Honeybees just got a major lifeline. A team of researchers led by the University of Oxford has developed a lab-engineered food supplement that could help reverse the alarming global decline of honeybee populations — and the early results are nothing short of extraordinary.
Published this week in the journal Nature, the study reveals that colonies fed the new supplement produced up to 15 times more developing young compared to those on standard artificial diets. The breakthrough could transform how beekeepers around the world support their hives during times of nutritional stress.
The Problem: Bees Are Starving for the Right Nutrients
Honeybees depend on pollen as their primary food source. It contains essential lipids called sterols — critical building blocks for growth, development, and reproduction. But climate change and intensive farming have steadily reduced the variety of wildflowers bees rely on, leaving many colonies nutritionally deficient.
Beekeepers have long turned to artificial pollen substitutes made from protein flour, sugars, and oils. While these provide calories, they lack the specific sterols bees need. It's the insect equivalent of surviving on empty carbs — technically fed, but fundamentally malnourished.
The Solution: Designer Yeast That Mimics Pollen
Working with collaborators at Royal Botanic Gardens Kew, the University of Greenwich, and the Technical University of Denmark, the Oxford team took a radically different approach. Using CRISPR-Cas9 gene editing, they engineered the yeast Yarrowia lipolytica to produce a precise cocktail of six essential sterols that bees normally obtain from pollen.
This particular yeast was chosen because it naturally produces lipids, is already approved for food use, and can be scaled up for industrial production. The researchers then added the engineered yeast to experimental bee diets and ran controlled trials over three months in enclosed glasshouse environments.

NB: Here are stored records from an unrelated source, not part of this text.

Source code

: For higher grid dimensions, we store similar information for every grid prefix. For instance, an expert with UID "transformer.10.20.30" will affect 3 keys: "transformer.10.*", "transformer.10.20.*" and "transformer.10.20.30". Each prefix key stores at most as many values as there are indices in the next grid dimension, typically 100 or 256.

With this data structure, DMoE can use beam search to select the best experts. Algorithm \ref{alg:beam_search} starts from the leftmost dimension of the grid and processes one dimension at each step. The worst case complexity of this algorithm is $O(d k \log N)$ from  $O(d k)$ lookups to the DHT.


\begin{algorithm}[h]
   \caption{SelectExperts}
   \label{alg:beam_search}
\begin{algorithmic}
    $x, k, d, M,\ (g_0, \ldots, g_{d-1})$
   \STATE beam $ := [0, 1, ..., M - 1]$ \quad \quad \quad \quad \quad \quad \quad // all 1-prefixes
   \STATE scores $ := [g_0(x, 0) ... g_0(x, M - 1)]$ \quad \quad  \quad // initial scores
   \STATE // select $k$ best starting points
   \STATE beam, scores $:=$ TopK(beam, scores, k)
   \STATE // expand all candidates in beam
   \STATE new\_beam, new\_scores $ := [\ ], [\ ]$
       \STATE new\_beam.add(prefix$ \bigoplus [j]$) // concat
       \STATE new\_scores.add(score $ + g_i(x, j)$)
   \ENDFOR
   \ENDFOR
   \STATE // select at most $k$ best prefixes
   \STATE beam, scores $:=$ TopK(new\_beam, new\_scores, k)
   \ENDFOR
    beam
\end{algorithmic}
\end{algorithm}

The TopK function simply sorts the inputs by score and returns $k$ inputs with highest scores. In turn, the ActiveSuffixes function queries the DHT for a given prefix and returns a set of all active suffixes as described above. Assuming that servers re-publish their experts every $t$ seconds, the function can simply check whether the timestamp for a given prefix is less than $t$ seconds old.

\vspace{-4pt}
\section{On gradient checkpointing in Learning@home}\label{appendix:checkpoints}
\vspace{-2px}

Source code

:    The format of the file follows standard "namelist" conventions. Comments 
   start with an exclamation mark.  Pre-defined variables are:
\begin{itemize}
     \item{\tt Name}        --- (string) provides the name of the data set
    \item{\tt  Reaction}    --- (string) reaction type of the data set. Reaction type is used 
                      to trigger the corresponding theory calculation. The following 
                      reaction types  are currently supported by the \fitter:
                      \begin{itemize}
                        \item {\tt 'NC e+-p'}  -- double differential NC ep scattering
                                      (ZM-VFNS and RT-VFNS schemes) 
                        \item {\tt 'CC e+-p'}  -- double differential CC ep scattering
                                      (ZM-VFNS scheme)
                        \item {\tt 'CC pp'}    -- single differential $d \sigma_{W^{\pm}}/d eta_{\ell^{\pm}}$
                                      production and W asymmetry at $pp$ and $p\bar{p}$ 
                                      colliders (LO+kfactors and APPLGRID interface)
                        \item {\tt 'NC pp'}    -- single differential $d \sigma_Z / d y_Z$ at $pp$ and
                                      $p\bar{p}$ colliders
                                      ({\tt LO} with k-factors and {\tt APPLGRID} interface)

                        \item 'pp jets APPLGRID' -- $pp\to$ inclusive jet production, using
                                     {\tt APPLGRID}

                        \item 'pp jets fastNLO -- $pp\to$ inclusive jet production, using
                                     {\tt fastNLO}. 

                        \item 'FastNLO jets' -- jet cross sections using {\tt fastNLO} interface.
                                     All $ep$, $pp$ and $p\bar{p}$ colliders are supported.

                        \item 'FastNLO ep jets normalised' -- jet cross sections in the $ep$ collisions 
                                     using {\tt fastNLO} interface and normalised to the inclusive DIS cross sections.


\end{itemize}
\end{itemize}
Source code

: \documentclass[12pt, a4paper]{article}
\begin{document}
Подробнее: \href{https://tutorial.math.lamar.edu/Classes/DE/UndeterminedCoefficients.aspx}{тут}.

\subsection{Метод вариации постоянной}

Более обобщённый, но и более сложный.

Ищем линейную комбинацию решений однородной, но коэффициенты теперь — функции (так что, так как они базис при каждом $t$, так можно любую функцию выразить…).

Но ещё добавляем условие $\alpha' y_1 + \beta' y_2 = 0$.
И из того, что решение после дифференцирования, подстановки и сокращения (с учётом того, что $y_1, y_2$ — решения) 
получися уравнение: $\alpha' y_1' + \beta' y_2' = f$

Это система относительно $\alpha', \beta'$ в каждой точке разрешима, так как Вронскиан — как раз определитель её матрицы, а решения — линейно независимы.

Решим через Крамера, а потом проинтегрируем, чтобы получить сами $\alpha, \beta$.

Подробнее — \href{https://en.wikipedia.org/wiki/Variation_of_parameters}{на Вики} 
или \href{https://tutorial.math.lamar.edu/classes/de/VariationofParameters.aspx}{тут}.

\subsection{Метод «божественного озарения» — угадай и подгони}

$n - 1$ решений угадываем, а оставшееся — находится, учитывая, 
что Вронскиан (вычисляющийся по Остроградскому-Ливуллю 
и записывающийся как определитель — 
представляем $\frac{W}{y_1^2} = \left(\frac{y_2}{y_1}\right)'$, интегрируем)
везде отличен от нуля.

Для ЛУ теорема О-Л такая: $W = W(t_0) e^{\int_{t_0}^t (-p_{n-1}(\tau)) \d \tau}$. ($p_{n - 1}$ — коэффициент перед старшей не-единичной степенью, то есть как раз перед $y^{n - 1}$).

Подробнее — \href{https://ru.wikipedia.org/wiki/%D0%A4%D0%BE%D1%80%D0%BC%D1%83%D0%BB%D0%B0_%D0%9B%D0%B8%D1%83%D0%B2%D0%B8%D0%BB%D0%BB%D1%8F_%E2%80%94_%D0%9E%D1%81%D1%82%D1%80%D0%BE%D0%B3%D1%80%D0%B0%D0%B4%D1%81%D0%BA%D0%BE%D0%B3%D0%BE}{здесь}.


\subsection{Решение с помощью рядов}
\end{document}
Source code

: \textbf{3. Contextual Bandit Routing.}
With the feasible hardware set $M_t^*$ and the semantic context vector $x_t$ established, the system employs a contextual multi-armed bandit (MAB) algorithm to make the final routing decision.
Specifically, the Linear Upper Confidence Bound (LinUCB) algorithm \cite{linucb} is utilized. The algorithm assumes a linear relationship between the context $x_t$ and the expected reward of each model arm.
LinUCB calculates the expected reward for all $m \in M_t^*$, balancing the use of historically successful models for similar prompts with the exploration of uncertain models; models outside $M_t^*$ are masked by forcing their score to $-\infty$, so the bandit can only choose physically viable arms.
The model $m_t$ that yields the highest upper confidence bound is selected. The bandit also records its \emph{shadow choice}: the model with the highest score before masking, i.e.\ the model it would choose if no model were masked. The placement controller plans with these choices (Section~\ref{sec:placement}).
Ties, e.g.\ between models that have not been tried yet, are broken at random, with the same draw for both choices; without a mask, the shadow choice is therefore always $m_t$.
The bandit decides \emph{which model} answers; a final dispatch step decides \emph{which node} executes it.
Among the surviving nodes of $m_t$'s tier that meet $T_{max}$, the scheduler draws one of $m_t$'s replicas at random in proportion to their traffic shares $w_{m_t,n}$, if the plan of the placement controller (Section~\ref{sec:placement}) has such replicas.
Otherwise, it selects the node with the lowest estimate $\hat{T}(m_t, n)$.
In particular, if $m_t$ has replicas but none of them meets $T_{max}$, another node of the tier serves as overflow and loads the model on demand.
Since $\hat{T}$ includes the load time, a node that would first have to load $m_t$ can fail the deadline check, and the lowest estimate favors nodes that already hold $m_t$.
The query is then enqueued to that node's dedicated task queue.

The Results: A Dramatic Turnaround
The numbers speak for themselves. Colonies receiving the sterol-enriched diet produced up to 15 times more larvae that successfully reached the pupal stage compared to those on conventional feeds. They also continued raising brood throughout the entire study period, while control colonies without sterols stopped producing brood after roughly 90 days.
Perhaps most impressively, the nutrient profile of larvae fed the supplement closely matched that of bees feeding on natural pollen, suggesting the engineered diet effectively replicates real pollen nutrition at the molecular level.
What the Researchers Say
"Our study demonstrates how we can harness synthetic biology to solve real-world ecological challenges," said Professor Geraldine Wright of Oxford's Department of Biology. "Most of the pollen sterols used by bees are not available naturally in quantities that could be harvested on a commercial scale, making it otherwise impossible to create a nutritionally complete feed."
Lead author Dr. Elynor Moore added: "For bees, the difference between the sterol-enriched diet and conventional bee feeds would be comparable to the difference for humans between eating balanced, nutritionally complete meals and eating meals missing essential nutrients like essential fatty acids."
Why It Matters
Honeybees pollinate roughly one-third of the food humans eat. Their decline threatens not just ecosystems but global food security. While habitat restoration and reduced pesticide use remain critical long-term goals, this supplement offers beekeepers an immediate, practical tool to keep colonies healthy during lean periods.
The team is now working on scaling up production through precision fermentation, with hopes of making the supplement commercially available within the next few years. For billions of bees worldwide — and the ecosystems that depend on them — that timeline can't come soon enough.